即ち地味の肥痩によって年貢を規定して公平な民政を施し松川の堤防工事に巨額の財を投じたり、千曲河道の改修や「福島堰」と称する用水路を開拓したが寛永元年7月13日64歳で没した。

公の遺骸は直ちに荼毘にしたところ天俄にかき曇って暴風雨となり空より鬼が現れ公の遺骨を掴んで何処へともなく飛去ったと云う。 村人はその遺徳を偲ぶためここに1本の杉を植えた処、高さ10丈、周囲3丈に達した巨木となり、これを伐れば血が流れるとの伝説があったが、昭和9年の台風のために惜しくも倒れ今は一本杉と記した記念碑のみが堀之内の北方に建っている。

高井寺 ←高井寺本堂

なお城址は今高井寺のものとなっているが、天明5年夏頃、旅僧1人阿弥陀本願を演説しながらこの地に来て城址を村の中央の仏法の勝地にしたいと云い出て、村人が尽力して高井寺をこの地に移したが、僧の生国の尾州にはこのようなものが見当たらなく、村人達は正則公の再来と云って僧を慕ったと云われ、 それから何代目の現在、昔を物語っているのは同寺の東北にある高さ2米位の壕の土手と周囲4米に及ぶ老桜樹が当時を物語り、庫裏の南側には「海福院殿前三品相公月翁正印大居士」と記した公の古墳と東隣にある筆塚が苔むし、遺品として守本尊、肖像画などが当寺に保存されているが、公がこの村の開発に尽した功績は3百年後の現在村民から非常に感謝されている。

福島正則墓碑 ←高井寺境内の福島正則墓碑


「新保塚」

新保塚  昔四ツ屋原を開墾した際古墳の中に石櫃があり棺内には甲冑、太刀、轡等があり誰の墳墓であるかは判然としないが、高貴の人の古墳であるということから墳墓の傍に掘り出した器物を埋め、石棺の蓋石に新保塚と彫刻して建ったものと云われ堀之内の北方、三軒屋の辻にその昔を偲ぶ1丈近い塚が寒風にさらされている。

←新保塚

先人塚墓

『高井村筆塚並先人塚墓調査書』(昭和7年)より

何人の墳墓たるや詳ならず。古昔、四ツ屋原を開墾せし時、しんぽち塚を毀ちしに、中に甲冑、太刀、轡等を蔵せり。 明治12、3年頃、堀之内の有志者この塚の蓋石に新保塚の3大文字を刻し以て不朽に存す。 現今塚石のある所は旧跡にあらず、塚は元は現今の人家荒井菊之助氏敷地の処なりと云う。


部落紹介 堀之内の巻

『高山村公民館報』第23号「部落紹介」(昭和34年3月)より

高山銀座の呼称そのまま かつて福島正則配流の地

この部落の歴史は今から約3百年前より始まる。
 即ち勇名馳せた7本鎗の1人福島正則が主君の勘気に触れていまの広島からこの地に配流された。
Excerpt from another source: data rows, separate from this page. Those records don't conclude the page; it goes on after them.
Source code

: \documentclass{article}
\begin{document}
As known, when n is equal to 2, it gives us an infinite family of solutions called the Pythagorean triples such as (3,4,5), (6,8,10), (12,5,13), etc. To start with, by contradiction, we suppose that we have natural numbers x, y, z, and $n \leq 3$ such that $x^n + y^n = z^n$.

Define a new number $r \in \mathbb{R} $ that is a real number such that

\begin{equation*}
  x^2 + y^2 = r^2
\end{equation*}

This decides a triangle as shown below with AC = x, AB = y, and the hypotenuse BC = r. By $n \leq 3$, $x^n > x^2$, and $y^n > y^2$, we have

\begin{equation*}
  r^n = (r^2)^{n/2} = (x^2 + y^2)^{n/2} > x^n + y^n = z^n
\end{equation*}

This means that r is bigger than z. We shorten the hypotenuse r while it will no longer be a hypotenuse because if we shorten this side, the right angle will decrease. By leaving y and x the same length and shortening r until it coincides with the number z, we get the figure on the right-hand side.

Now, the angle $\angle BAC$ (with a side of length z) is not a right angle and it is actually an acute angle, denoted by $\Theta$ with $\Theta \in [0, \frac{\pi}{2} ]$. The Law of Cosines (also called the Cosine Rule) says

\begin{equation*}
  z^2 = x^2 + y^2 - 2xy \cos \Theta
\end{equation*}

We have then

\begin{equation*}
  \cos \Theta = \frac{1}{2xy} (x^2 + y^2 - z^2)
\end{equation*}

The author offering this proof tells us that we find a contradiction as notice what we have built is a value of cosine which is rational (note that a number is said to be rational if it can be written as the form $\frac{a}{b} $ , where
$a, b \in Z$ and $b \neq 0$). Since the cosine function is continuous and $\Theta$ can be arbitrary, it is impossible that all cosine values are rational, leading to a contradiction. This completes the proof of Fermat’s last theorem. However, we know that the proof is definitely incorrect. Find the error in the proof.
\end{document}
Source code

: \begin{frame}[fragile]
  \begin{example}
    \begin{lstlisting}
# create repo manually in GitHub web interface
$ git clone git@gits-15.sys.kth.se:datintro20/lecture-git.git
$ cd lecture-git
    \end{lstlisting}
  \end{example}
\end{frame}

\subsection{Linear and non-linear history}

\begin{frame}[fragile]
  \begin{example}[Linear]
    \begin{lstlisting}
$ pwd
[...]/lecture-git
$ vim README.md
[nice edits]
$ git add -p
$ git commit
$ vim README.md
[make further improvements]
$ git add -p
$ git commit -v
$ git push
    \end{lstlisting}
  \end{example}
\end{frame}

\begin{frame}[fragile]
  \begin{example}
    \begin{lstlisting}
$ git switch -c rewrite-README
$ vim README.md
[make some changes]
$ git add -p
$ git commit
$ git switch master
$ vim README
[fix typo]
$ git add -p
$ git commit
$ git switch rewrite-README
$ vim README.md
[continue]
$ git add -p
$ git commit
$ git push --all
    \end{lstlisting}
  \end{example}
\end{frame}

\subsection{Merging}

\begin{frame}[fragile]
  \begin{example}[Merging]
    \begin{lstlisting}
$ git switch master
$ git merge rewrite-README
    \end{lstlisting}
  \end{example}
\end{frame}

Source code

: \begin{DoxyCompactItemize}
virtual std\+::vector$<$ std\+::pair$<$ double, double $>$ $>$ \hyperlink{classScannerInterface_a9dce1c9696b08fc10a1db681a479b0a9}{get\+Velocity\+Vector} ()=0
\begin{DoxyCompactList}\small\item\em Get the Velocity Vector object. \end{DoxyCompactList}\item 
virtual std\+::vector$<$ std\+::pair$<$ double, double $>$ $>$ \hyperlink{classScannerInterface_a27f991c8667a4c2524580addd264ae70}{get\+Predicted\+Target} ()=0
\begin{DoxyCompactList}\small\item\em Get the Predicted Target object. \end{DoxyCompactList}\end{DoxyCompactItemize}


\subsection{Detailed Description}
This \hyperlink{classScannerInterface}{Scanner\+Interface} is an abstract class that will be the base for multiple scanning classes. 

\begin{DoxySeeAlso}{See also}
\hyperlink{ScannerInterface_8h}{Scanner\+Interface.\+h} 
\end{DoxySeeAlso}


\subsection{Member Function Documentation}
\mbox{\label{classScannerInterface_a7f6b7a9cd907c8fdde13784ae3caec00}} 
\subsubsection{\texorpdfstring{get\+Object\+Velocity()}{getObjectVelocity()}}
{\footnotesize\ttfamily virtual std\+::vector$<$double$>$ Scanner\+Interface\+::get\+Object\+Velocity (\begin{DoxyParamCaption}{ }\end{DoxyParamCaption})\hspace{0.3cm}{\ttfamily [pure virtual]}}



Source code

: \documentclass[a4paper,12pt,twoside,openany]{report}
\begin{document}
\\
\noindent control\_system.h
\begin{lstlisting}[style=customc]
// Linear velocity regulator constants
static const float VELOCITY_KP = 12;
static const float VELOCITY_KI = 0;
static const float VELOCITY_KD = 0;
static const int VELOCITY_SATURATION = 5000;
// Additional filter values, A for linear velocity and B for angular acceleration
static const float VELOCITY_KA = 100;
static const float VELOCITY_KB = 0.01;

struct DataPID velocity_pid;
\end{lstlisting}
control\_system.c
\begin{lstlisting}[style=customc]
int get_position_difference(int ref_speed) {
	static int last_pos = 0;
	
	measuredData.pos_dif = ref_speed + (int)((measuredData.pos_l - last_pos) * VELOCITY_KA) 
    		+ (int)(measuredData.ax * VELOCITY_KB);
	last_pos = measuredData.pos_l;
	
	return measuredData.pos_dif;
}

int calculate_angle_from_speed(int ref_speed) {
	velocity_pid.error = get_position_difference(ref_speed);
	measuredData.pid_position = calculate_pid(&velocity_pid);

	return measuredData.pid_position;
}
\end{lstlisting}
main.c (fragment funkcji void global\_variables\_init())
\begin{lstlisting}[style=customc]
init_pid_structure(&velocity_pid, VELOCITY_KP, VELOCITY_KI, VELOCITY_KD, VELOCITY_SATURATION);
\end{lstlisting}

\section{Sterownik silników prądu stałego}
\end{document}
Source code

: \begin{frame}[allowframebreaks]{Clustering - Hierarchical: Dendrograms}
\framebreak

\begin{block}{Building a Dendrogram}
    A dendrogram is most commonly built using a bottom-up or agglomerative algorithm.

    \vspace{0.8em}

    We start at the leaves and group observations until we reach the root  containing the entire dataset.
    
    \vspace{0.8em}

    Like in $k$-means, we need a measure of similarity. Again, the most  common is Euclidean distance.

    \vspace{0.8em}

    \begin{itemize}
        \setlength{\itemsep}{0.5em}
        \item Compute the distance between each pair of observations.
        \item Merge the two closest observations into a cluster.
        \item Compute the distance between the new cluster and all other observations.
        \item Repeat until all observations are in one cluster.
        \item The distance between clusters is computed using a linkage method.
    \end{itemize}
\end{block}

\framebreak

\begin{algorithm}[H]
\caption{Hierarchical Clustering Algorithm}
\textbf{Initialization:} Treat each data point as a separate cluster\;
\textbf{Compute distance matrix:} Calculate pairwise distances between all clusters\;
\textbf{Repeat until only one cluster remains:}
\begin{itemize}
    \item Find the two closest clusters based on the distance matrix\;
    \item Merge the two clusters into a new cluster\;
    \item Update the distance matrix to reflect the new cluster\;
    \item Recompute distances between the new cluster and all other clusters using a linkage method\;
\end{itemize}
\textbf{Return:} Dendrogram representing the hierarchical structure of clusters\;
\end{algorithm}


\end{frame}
当時のこの地方は山林、原野の続いた山中であったろうと思われるが、福島公は配流されてからは田畑を拓き、護岸を行い4万5千石の領主として専ら産業の振興に意を注いだと言われている。 公の遺体は堀之内と四ツ屋の中心において荼毘にされその後に心あるものによって、1本の杉が植えられた。 誰言うとなく一本杉と称せられるようになった大木もいくつかの秘事変遷を残し或は経て遂に昭和9年の台風に倒れ、善光寺平の一つの名所が消え失せた。

その墓は堀之内の高井寺の境内に筆塚とともに松風の吹かれるままになっている。 また城跡であるこの寺には鎗や公の守り本尊などが蔵せられている。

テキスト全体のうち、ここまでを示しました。